Yahoo, seeking to capitalize on the big buzz around "big data" and cloud computing, yesterday spun off a new business...
zeroing in on its development of the open source tools Apache Hadoop.
Hortonworks, formed with the venture capital firm Benchmark Capital, will focus on advancing the open source software’s current framework. Hadoop has grown increasingly popular because of its cloud computing technology and its ability to process and store large amounts of data coming from semi-structured and unstructured as well as structured sources. The new company will also offer support for businesses and vendors alike. Yahoo and Benchmark Capital have not disclosed how much each company invested in the new business.
A formal announcement is expected to come later today at the Hadoop Summit, being held in Santa Clara, Calif. One of the summit presenters, Eric Baldeschwieler, has already been named the chief executive officer of Hortonworks, according to a release that surfaced yesterday. Baldeschwieler, who is slated to talk about the past and the future of Hadoop at the summit, was formerly the vice president of software engineering for the Hadoop team at Yahoo. He will be joined at Hortonworks by about 25 others, including several Yahoo employees and core Hadoop architects and developers.
"We anticipate that within five years, more than half the world's data will be stored in Apache Hadoop,” Baldeschwieler said in a press release. “We've assembled a top-caliber team committed to the Apache open source community and with the technology and business expertise to deliver value to the big data market.”
Although an open source community of engineers and architects have had their hands in developing Hadoop, Yahoo has been its true pioneer and the largest contributor to the project, developing about 70% of the code. In return, Hadoop has been instrumental in managing Yahoo’s voluminous data, which runs on 42,000 servers and delivers content to nearly 700 million customers worldwide, according to the Hortonworks website.

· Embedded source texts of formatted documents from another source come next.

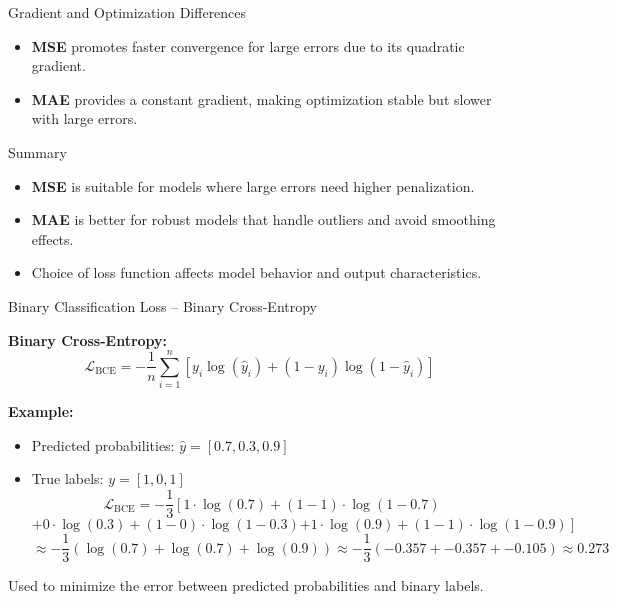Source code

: \documentclass[serif, aspectratio=169]{beamer}
\begin{document}
\begin{frame}{Gradient and Optimization Differences}
    \begin{itemize}
        \item \textbf{MSE} promotes faster convergence for large errors due to its quadratic gradient.
        \item \textbf{MAE} provides a constant gradient, making optimization stable but slower with large errors.
    \end{itemize}
\end{frame}

\begin{frame}{Summary}
    \begin{itemize}
        \item \textbf{MSE} is suitable for models where large errors need higher penalization.
        \item \textbf{MAE} is better for robust models that handle outliers and avoid smoothing effects.
        \item Choice of loss function affects model behavior and output characteristics.
    \end{itemize}
\end{frame}
\begin{frame}{Binary Classification Loss – Binary Cross-Entropy}

    \textbf{Binary Cross-Entropy:}
    \vspace{-0.5cm}
    \[
    \mathcal{L}_{\text{BCE}} = -\frac{1}{n} \sum_{i=1}^{n} \left[ y_i \log(\hat{y}_i) + (1 - y_i) \log(1 - \hat{y}_i) \right]
    \]

    \textbf{Example:}
    \begin{itemize}
        \item Predicted probabilities: \( \hat{y} = [0.7, 0.3, 0.9] \)
        \item True labels: \( y = [1, 0, 1] \)
        \vspace{-0.4cm}
        \[
        \mathcal{L}_{\text{BCE}} = -\frac{1}{3} \left[ 1 \cdot \log(0.7) + (1 - 1) \cdot \log(1 - 0.7) \right.
        \]
        \[
        + 0 \cdot \log(0.3) + (1 - 0) \cdot \log(1 - 0.3) 
        \left. + 1 \cdot \log(0.9) + (1 - 1) \cdot \log(1 - 0.9) \right]
        \]
        \[
        \approx -\frac{1}{3} \left( \log(0.7) + \log(0.7) + \log(0.9) \right)
        \approx -\frac{1}{3} \left( -0.357 + -0.357 + -0.105 \right) \approx 0.273
        \]
    \end{itemize}
    Used to minimize the error between predicted probabilities and binary labels.
    
\end{frame}
\end{document}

“Apache Hadoop has been and will continue to be an important area of investment for Yahoo,” Jay Rossiter, senior vice president of Yahoo’s cloud platform group, said in a press release. “The creation of Hortonworks will enable Yahoo to leverage a commercial partnership in addition to our continued internal investment to accelerate the evolution of the technology and its use to power Yahoo’s business.”
Is it time for another look at Hadoop?
Yahoo's decision to spin off Hortonworks will add fuel to the emerging market for enterprise-grade Hadoop distributions, however, potential customers of the new company need to proceed cautiously, according to one industry analyst.
With Hortonworks, Yahoo has effectively become one of the biggest names in the Hadoop business, said James Kobielus, a senior data management analyst with Cambridge, Mass.-based Forrester Research Inc. But Yahoo also lacks the experience of a veteran commercial software vendor.
"Yahoo has been a Web 2.0 pure play from the start and now they're getting into the products business," Kobielus said. "Can Yahoo manage an actual software product group? They're unproven, so that remains to be seen."
End users can expect the market for enterprise-grade Hadoop to heat up in the coming months as new vendors like Hortonworks enter the market and established vendors like Cloudera, DataStax and MapR continue to develop and launch new products, Kobielus added.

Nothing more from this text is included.